Vestibüler sistemin anksiyete bozukluklarındaki rolü nasıl açıklanabilir?. İlginç bir nokta; otonomik canlılığın panik ataklarını provoke edebilmesidir. Lokus coeruleus’un aktive edilmesi otonomik canlılıkta bir artışa neden olabildiği gibi vestibüler nükleuslarda da aktivite artışına neden olur. Öyleyse vestibüler sistemdeki değişikliklerle; anksiyete bozukluğunun temelinde ortak bir mekanizma yatıyor diyebiliriz. Bu beraberliği açıklamak için esas olarak iki tür yaklaşım vardır.
Birinci yaklaşım somatopsişik hipotezdir. Bu hipotezde anksiyetenin vestibüler disfonksiyona sekonder olarak ortaya çıkması söz konusudur.
İkincisi ise, psikosomatik hipotezdir. Buna göre vestibüler disfonksiyon anksiyeteye sekonder olarak ortaya çıkar.
Üçüncü hipotez ise, nörolojik bağlantı hipotezidir. Bu hipotezde anksiyete ve vestibüler disfonksiyon arasında nörolojik lokalizasyon olarak bağlantı söz konusudur. Psikosomatik hipotezde; canlılık artışının vestibüler sistem duyarlılığında bir yükselme; sedasyonun ise duyarlılıkta bir azalma yaratması söz konusudur. Bu söylenene dolaylı bir kanıt; hiperventilasyonun vestibüler testlerde değişiklikler yaratmasıdır(Burada hiperventilasyon aşırı canlılığın bir komponenti olarak değerlendirilmiştir).
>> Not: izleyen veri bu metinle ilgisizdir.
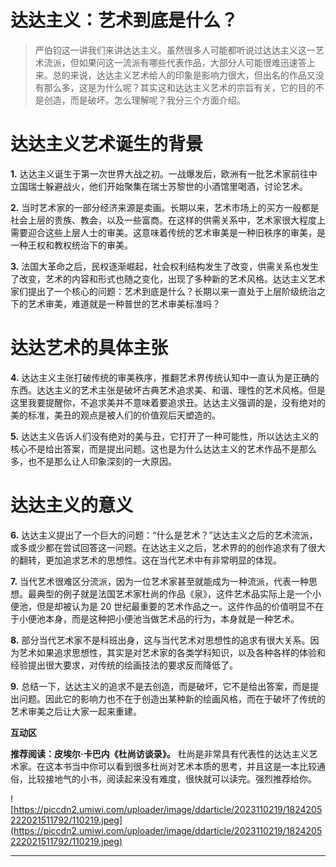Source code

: # 达达主义：艺术到底是什么？

> 严伯钧这一讲我们来讲达达主义。虽然很多人可能都听说过达达主义这一艺术流派，但如果问这一流派有哪些代表作品，大部分人可能很难迅速答上来。总的来说，达达主义艺术给人的印象是影响力很大，但出名的作品又没有那么多，这是为什么呢？其实这和达达主义艺术的宗旨有关，它的目的不是创造，而是破坏。怎么理解呢？我分三个方面介绍。

# 达达主义艺术诞生的背景

 **1.** 达达主义诞生于第一次世界大战之初。一战爆发后，欧洲有一批艺术家前往中立国瑞士躲避战火，他们开始聚集在瑞士苏黎世的小酒馆里喝酒，讨论艺术。

 **2.** 当时艺术家的一部分经济来源是卖画。长期以来，艺术市场上的买方一般都是社会上层的贵族、教会，以及一些富商。在这样的供需关系中，艺术家很大程度上需要迎合这些上层人士的审美。这意味着传统的艺术审美是一种旧秩序的审美，是一种王权和教权统治下的审美。

 **3.** 法国大革命之后，民权逐渐崛起，社会权利结构发生了改变，供需关系也发生了改变，艺术的内容和形式也随之变化，出现了多种新的艺术风格。达达主义艺术家们提出了一个核心的问题：艺术到底是什么？长期以来一直处于上层阶级统治之下的艺术审美，难道就是一种普世的艺术审美标准吗？

# 达达艺术的具体主张

 **4.** 达达主义主张打破传统的审美秩序，推翻艺术界传统认知中一直认为是正确的东西。达达主义的艺术主张是破坏古典艺术追求美、和谐、理性的艺术风格。但是这里我要提醒你，不追求美并不意味着要追求丑。达达主义强调的是，没有绝对的美的标准，美丑的观点是被人们的价值观后天塑造的。

 **5.** 达达主义告诉人们没有绝对的美与丑，它打开了一种可能性，所以达达主义的核心不是给出答案，而是提出问题。这也是为什么达达主义的艺术作品不是那么多，也不是那么让人印象深刻的一大原因。

# 达达主义的意义

 **6.** 达达主义提出了一个巨大的问题：“什么是艺术？”达达主义之后的艺术流派，或多或少都在尝试回答这一问题。在达达主义之后，艺术界的的创作追求有了很大的翻转，更加追求艺术的思想性。这在当代艺术中有非常明显的体现。

 **7.** 当代艺术很难区分流派，因为一位艺术家甚至就能成为一种流派，代表一种思想。最典型的例子就是法国艺术家杜尚的作品《泉》，这件艺术品实际上是一个小便池，但是却被认为是 20 世纪最重要的艺术作品之一。这件作品的价值明显不在于小便池本身，而是这种把小便池当做艺术品的行为，本身就是一种艺术。

 **8.** 部分当代艺术家不是科班出身，这与当代艺术对思想性的追求有很大关系。因为艺术如果追求思想性，其实是对艺术家的各类学科知识，以及各种各样的体验和经验提出很大要求，对传统的绘画技法的要求反而降低了。

 **9.** 总结一下，达达主义的追求不是去创造，而是破坏，它不是给出答案，而是提出问题。因此它的影响力也不在于创造出某种新的绘画风格，而在于破坏了传统的艺术审美之后让大家一起来重建。

 **互动区**

 **推荐阅读：皮埃尔·卡巴内《杜尚访谈录》。** 杜尚是非常具有代表性的达达主义艺术家。在这本书当中你可以看到很多杜尚对艺术本质的思考，并且这是一本比较通俗，比较接地气的小书，阅读起来没有难度，很快就可以读完。强烈推荐给你。

![https://piccdn2.umiwi.com/uploader/image/ddarticle/2023110219/1824205222021511792/110219.jpeg](https://piccdn2.umiwi.com/uploader/image/ddarticle/2023110219/1824205222021511792/110219.jpeg)

---
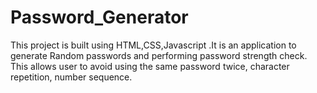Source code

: # Password_Generator

This project is built using HTML,CSS,Javascript .It is an application to generate Random passwords and performing password strength check. This allows user to avoid using the same password twice, character repetition, number sequence.
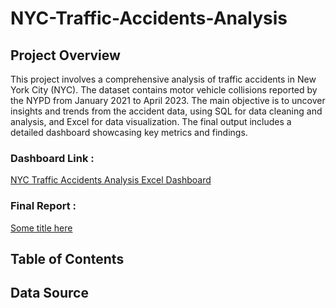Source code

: # NYC-Traffic-Accidents-Analysis

## Project Overview
This project involves a comprehensive analysis of traffic accidents in New York City (NYC). The dataset contains motor vehicle collisions reported by the NYPD from January 2021 to April 2023. The main objective is to uncover insights and trends from the accident data, using SQL for data cleaning and analysis, and Excel for data visualization. The final output includes a detailed dashboard showcasing key metrics and findings. 

### Dashboard Link :
[NYC Traffic Accidents Analysis Excel Dashboard](https://drive.google.com/drive/folders/1vsNtdN6lHWo5NR1Q-4vFH1t7uWye_Czr?usp=drive_link)

### Final Report :
[Some title here](https://github.com/mridul-bhalla/NYC-Traffic-Accidents-Analysis#:~:text=NYC%20Traffic%20Accidents%20Analysis.pdf)

## Table of Contents

## Data Source
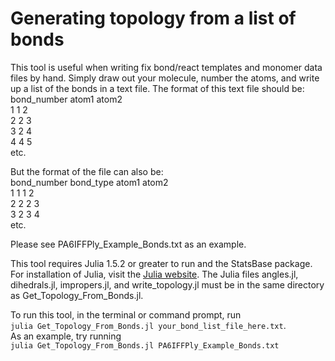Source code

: # Generating topology from a list of bonds
This tool is useful when writing fix bond/react templates and monomer data files by hand. Simply draw out your molecule, number the atoms, and write up a list of the bonds in a text file. 
The format of this text file should be:  
bond_number atom1 atom2  
1 1 2  
2 2 3  
3 2 4  
4 4 5  
etc. 

But the format of the file can also be:  
bond_number bond_type atom1 atom2  
1 1 1 2  
2 2 2 3  
3 2 3 4  
etc. 

Please see PA6IFFPly_Example_Bonds.txt as an example.

This tool requires Julia 1.5.2 or greater to run and the StatsBase package. For installation of Julia, visit the [Julia website](https://julialang.org/). The Julia files angles.jl, dihedrals.jl, impropers.jl, and write_topology.jl must be in the same directory as Get_Topology_From_Bonds.jl.

To run this tool, in the terminal or command prompt, run  
`julia Get_Topology_From_Bonds.jl your_bond_list_file_here.txt`.  
As an example, try running  
`julia Get_Topology_From_Bonds.jl PA6IFFPly_Example_Bonds.txt`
Hiperventilasyona benzer şekilde, doğrudan anksiyetenin kendisi de testlerde bir bozulma yaratır. Nörolojik bağlantı hipotezinde, panik ve anksiyete bozukluklarının vestibüler disfonksiyon ile nöronal bağlantılar üzerinden ilişkili olduğu iddia edilmiştir. Örneğin panik ve anksiyete bozukluklarında önemli bir MSS odağı olan locus coeruleus, vestibüler nükleuslar ve serebelluma çok sayıda output gönderir. Tabi ki, bunun tersi de mümkündür. Vestibüler nükleuslardan çıkan pek çok uyarı da beyin sapında panik ve anksiyete bozukluğu ile ilgili sahalara akar. Sonuç olarak, hem panik ve anksiyete bozuklukları hem de vestibüler belirtiler; beyin sapı nöronlarının uyarılabilirliğindeki genel bir bozukluktan kaynaklanıyor olabilir.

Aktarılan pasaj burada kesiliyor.